Algunos pasajeros ya habían cogido sus chivas y estaban caminando por toda la inmensa pampa. Todos convinimos en que la única posibilidad de salvación estaba en llegar al Restaurantito de Qollpa, antes de la bajada para Vado.
Miraba y miraba el horizonte, para comprender que no había más remedio, que debía caminar como lo hacía la mayoría de socios de viaje. Cargué mi maletincito, que felizmente era pequeño, pero también debía llevar una damajuana de vino, de esas de cuatro litros. De nada valía que requintara contra mi mala suerte y esa mi facilidad innata para aceptar encarguitos. El caso es que el bus había parado en Ica, en la noche, en la calle acostumbrada. Y mi paisano Venancio, mi compañero de carpeta, me encontró precisamente a mí. Andaba en busca de alguien a quien enchufarle el bulto. ¡Cómo no me oculté aunque sea debajo del asiento!... Me pidió que le llevara este vinito a su papá, por su cumpleaños. Recibí el paquetón y sólo me acordé de él cuando bajé del bus siniestrado. En una mano mi maletín y en la otra la bendita damajuana. Al principio traté de mantener un paso respetable para que no quedarme sólo en la cola.
Unos patas caminaban como venados, en un ratito sólo se veía un puntito negro en la inmensidad de la carretera. Qué tremenda que había sido esta pampa de Galeras, chachallau. Nunca se acaba, creo que ya he caminado como de Puquio a Andamarca, hasta pienso en rendirme, pero miro por todos lados y no encuentro un sitio donde refugiarme. Ningún carro pasa en esta dirección de Nasca a Puquio, sólo nos cruzamos con un camión que iba en sentido opuesto. Por fin, voy terminando la altipampa, y empieza una depresión, también enorme. Cuando la bajada empezaba a pronunciarse más, vi una camioneta que venía en sentido contrario y que paró porque su chofer se puso a conversar con algunos compañeros caminantes. Yo pasaba indiferente, no conocía a nadie, cuando escuché la voz que me repetía su amenaza. Me fijé bien y ubiqué como repito, al buen Adón que se reía de mi desgracia.
Hacía más de un año que ya no nos frecuentábamos, porque me había retirado del grupo Los Puquiales que había dirigido en su primera década de vida. Artísticamente, cada uno caminábamos por nuestra cuenta. Aproveché de la circunstancia para descansar un poco y me puse a conversar con él. Le conté porqué me había metido en este trance. El, por supuesto, no dejaba la sonrisa cachosa y me repetía su predicciónde que yo tendría que pagar sus lágrimas. Le pregunté por qué se iba de la Fiesta si todos los puquianos habían colmado su tierra. Me dijo que no le interesaban las corridas y que estaba aprovechando los días festivos para hacer una visita a Ica y que volvería ya a partir del domingo a su chamba. Creo que todavía seguía trabajando en el Instituto. El chofer arrancó la camioneta y fue el momento de despedirnos. El no dejaba su sonrisa con sorna y remataba todavía:
- Cunanmi wañunki, mayraqcha waqanaykiqa.

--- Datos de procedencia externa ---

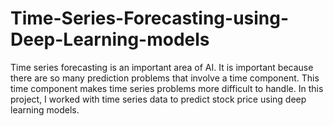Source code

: # Time-Series-Forecasting-using-Deep-Learning-models
Time series forecasting is an important area of AI. It is important because there are so many prediction problems that involve a time component. This time component makes time series problems more difficult to handle. In this project, I worked with time series data to predict stock price using deep learning models.
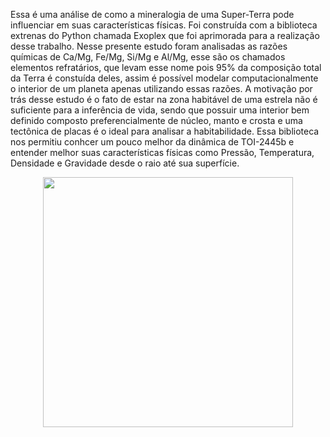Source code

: Essa é uma análise de como a mineralogia de uma Super-Terra pode influenciar em suas características físicas. Foi construída com a biblioteca extrenas do Python chamada Exoplex que foi aprimorada para a realização desse trabalho. Nesse presente estudo foram analisadas as razões químicas de Ca/Mg, Fe/Mg, Si/Mg e Al/Mg, esse são os chamados elementos refratários, que levam esse nome pois 95% da composição total da Terra é constuída deles, assim é possível modelar computacionalmente o interior de um planeta apenas utilizando essas razões. A motivação por trás desse estudo é o fato de estar na zona habitável de uma estrela não é suficiente para a inferência de vida, sendo que possuir uma interior bem definido composto preferencialmente de núcleo, manto e crosta e uma tectônica de placas é o ideal para analisar a habitabilidade. Essa biblioteca nos permitiu conhcer um pouco melhor da dinâmica de TOI-2445b e entender melhor suas características físicas como Pressão, Temperatura, Densidade e Gravidade desde o raio até sua superfície.
<div align="center">
<img src="https://github.com/kelymurta/An-liseExoplanetas/assets/131712179/359a222d-9501-43fd-93a8-66d11f5c5f43" width="400px" />
</div>
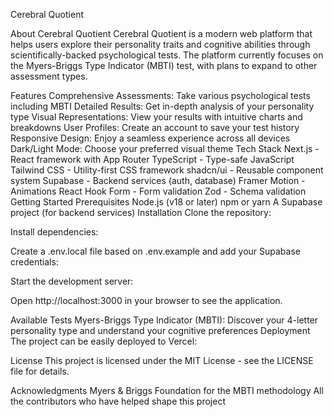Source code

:Cerebral Quotient

About Cerebral Quotient
Cerebral Quotient is a modern web platform that helps users explore their personality traits and cognitive abilities through scientifically-backed psychological tests. The platform currently focuses on the Myers-Briggs Type Indicator (MBTI) test, with plans to expand to other assessment types.

Features
Comprehensive Assessments: Take various psychological tests including MBTI
Detailed Results: Get in-depth analysis of your personality type
Visual Representations: View your results with intuitive charts and breakdowns
User Profiles: Create an account to save your test history
Responsive Design: Enjoy a seamless experience across all devices
Dark/Light Mode: Choose your preferred visual theme
Tech Stack
Next.js - React framework with App Router
TypeScript - Type-safe JavaScript
Tailwind CSS - Utility-first CSS framework
shadcn/ui - Reusable component system
Supabase - Backend services (auth, database)
Framer Motion - Animations
React Hook Form - Form validation
Zod - Schema validation
Getting Started
Prerequisites
Node.js (v18 or later)
npm or yarn
A Supabase project (for backend services)
Installation
Clone the repository:

Install dependencies:

Create a .env.local file based on .env.example and add your Supabase credentials:

Start the development server:

Open http://localhost:3000 in your browser to see the application.

Available Tests
Myers-Briggs Type Indicator (MBTI): Discover your 4-letter personality type and understand your cognitive preferences
Deployment
The project can be easily deployed to Vercel:

License
This project is licensed under the MIT License - see the LICENSE file for details.

Acknowledgments
Myers & Briggs Foundation for the MBTI methodology
All the contributors who have helped shape this project
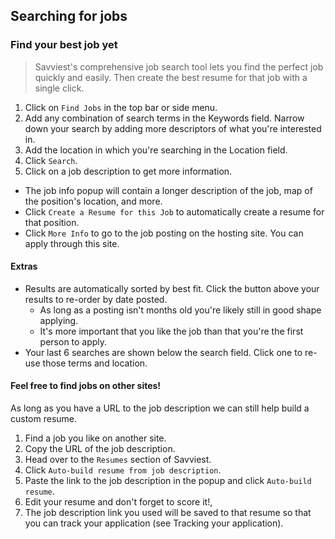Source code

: ## Searching for jobs

### Find your best job yet

> Savviest's comprehensive job search tool lets you find the perfect job quickly and easily. Then create the best resume for that job with a single click.

1. Click on `Find Jobs` in the top bar or side menu.
2. Add any combination of search terms in the Keywords field. Narrow down your search by adding more descriptors of what you're interested in.
3. Add the location in which you're searching in the Location field.
4. Click `Search`.
5. Click on a job description to get more information.
  * The job info popup will contain a longer description of the job, map of the position's location, and more.
  * Click `Create a Resume for this Job` to automatically create a resume for that position.
  * Click `More Info` to go to the job posting on the hosting site. You can apply through this site.

#### Extras
* Results are automatically sorted by best fit. Click the button above your results to re-order by date posted.
  * As long as a posting isn't months old you're likely still in good shape applying.
  * It's more important that you like the job than that you're the first person to apply.
* Your last 6 searches are shown below the search field. Click one to re-use those terms and location.

#### Feel free to find jobs on other sites!
As long as you have a URL to the job description we can still help build a custom resume.

1. Find a job you like on another site.
2. Copy the URL of the job description.
3. Head over to the `Resumes` section of Savviest.
4. Click `Auto-build resume from job description`.
5. Paste the link to the job description in the popup and click `Auto-build resume`.
6. Edit your resume and don't forget to score it!,
7. The job description link you used will be saved to that resume so that you can track your application (see Tracking your application).
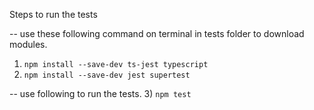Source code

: Steps to run the tests


-- use these following command on terminal in tests folder to download modules.
1) `npm install --save-dev ts-jest typescript`
2) `npm install --save-dev jest supertest`

-- use following to run the tests.
3) `npm test`


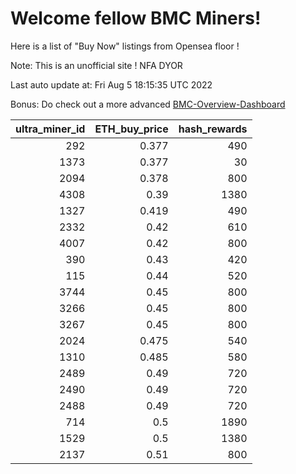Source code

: # Welcome fellow BMC Miners!
Here is a list of "Buy Now" listings from Opensea floor !

Note: This is an unofficial site ! NFA DYOR

Last auto update at: Fri Aug  5 18:15:35 UTC 2022

Bonus: Do check out a more advanced [BMC-Overview-Dashboard](https://dune.com/defifunk/BMC-Overview-Dashboard)


|   ultra_miner_id |   ETH_buy_price |   hash_rewards |
|-----------------:|----------------:|---------------:|
|              292 |           0.377 |            490 |
|             1373 |           0.377 |             30 |
|             2094 |           0.378 |            800 |
|             4308 |           0.39  |           1380 |
|             1327 |           0.419 |            490 |
|             2332 |           0.42  |            610 |
|             4007 |           0.42  |            800 |
|              390 |           0.43  |            420 |
|              115 |           0.44  |            520 |
|             3744 |           0.45  |            800 |
|             3266 |           0.45  |            800 |
|             3267 |           0.45  |            800 |
|             2024 |           0.475 |            540 |
|             1310 |           0.485 |            580 |
|             2489 |           0.49  |            720 |
|             2490 |           0.49  |            720 |
|             2488 |           0.49  |            720 |
|              714 |           0.5   |           1890 |
|             1529 |           0.5   |           1380 |
|             2137 |           0.51  |            800 |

- Ahora vas a morir, cuánto todavía tendrás que llorar.
Le respondí que me defendería como hombre y que estaba acostumbrado a estos desafíos, que si era necesario iba a llegar hasta Andamarca caminando y nos despedimos entre sonrisas. Finalmente, me alcanzó unos panecitos que nunca faltaban en su bolso, haciendo constar que estaba haciendo tremendo sacrificio solamente por tratarse de mí.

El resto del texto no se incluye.